Looking at the records below, please work out how many lines contain the word "depends" and give the number alone.
(INFORMATION SHOWN)
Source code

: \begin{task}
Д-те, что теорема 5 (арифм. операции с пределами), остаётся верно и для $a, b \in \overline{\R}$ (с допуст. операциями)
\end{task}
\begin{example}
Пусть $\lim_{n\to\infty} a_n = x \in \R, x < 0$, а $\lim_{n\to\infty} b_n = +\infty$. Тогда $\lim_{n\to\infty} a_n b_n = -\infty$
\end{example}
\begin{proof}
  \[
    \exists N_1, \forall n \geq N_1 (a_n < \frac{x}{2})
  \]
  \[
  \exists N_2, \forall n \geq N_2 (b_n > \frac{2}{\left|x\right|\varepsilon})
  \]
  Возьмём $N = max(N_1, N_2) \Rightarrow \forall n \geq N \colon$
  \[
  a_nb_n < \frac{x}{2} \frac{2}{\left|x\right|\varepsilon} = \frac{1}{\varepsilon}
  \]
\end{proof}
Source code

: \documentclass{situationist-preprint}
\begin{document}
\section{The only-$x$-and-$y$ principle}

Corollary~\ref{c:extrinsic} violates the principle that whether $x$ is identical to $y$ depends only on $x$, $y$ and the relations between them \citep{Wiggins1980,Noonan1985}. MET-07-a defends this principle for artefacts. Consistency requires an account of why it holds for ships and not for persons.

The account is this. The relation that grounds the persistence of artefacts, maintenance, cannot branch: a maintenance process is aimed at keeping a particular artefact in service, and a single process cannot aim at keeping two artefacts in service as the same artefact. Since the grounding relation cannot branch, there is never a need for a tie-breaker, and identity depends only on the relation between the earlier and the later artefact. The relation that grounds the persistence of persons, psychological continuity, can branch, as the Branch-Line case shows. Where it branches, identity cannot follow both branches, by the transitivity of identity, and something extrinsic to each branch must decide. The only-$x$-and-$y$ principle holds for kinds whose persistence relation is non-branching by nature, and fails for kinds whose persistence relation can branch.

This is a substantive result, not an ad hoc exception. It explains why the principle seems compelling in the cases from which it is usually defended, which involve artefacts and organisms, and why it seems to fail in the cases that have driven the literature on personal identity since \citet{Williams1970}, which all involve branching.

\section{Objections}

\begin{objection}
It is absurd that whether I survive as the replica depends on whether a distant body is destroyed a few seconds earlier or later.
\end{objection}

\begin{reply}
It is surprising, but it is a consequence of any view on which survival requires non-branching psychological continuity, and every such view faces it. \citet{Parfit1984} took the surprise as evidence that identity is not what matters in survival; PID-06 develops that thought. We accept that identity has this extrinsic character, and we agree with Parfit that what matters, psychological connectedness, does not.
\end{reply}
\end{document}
(End INFORMATION SHOWN)
- _EXERCISE OUTPUT_:
3